╭─ Extracted material

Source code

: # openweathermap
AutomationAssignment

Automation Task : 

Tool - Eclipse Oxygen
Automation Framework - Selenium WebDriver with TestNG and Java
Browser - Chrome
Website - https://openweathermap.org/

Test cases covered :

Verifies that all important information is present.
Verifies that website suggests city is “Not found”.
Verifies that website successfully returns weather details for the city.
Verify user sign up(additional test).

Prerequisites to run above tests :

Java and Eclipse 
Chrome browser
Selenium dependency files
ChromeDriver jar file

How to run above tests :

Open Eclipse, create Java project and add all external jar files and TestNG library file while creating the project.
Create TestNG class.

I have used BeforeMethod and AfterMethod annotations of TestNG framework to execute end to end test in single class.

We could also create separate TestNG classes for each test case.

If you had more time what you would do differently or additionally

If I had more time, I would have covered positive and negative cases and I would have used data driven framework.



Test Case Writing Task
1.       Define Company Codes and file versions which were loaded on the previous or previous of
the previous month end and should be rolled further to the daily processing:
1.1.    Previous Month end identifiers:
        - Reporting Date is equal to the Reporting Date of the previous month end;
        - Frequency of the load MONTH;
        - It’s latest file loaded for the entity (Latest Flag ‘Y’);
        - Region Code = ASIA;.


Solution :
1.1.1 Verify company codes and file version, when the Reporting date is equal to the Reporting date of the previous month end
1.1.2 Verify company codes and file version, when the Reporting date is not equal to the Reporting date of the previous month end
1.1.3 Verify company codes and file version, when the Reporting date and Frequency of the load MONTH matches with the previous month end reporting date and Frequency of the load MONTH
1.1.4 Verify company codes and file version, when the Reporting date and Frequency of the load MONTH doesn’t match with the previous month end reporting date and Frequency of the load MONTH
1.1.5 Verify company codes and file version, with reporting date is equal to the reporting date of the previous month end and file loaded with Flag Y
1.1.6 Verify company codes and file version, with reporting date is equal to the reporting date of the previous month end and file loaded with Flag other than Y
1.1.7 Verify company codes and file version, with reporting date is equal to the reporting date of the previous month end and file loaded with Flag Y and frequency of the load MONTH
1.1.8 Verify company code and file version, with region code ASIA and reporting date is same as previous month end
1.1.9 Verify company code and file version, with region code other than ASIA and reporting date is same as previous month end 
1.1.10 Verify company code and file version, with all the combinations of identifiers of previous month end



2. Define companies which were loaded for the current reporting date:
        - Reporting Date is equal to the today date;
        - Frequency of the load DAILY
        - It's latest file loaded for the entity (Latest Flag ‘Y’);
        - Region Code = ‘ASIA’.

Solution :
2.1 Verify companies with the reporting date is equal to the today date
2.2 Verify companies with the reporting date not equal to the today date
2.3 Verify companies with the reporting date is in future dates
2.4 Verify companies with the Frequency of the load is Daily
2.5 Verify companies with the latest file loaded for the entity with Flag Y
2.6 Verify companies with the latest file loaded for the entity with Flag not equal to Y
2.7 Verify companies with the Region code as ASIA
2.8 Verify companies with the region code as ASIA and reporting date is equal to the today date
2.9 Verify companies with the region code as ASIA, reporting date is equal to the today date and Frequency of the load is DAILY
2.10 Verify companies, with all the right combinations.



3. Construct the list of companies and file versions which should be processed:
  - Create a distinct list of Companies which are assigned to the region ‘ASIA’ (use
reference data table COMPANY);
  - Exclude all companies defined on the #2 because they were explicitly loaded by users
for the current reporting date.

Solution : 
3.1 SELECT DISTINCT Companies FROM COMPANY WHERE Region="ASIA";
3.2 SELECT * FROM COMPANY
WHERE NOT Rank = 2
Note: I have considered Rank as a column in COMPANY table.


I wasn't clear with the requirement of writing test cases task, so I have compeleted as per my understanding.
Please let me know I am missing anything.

╰─

§ Work to be completed
Would you quote everything above from the line containing "- Region Code = ASIA;." down to the line containing "1.1.4 Verify company"? Include both of those lines and nothing else.

§ Solution for this problem
        - Region Code = ASIA;.


Solution :
1.1.1 Verify company codes and file version, when the Reporting date is equal to the Reporting date of the previous month end
1.1.2 Verify company codes and file version, when the Reporting date is not equal to the Reporting date of the previous month end
1.1.3 Verify company codes and file version, when the Reporting date and Frequency of the load MONTH matches with the previous month end reporting date and Frequency of the load MONTH
1.1.4 Verify company codes and file version, when the Reporting date and Frequency of the load MONTH doesn’t match with the previous month end reporting date and Frequency of the load MONTH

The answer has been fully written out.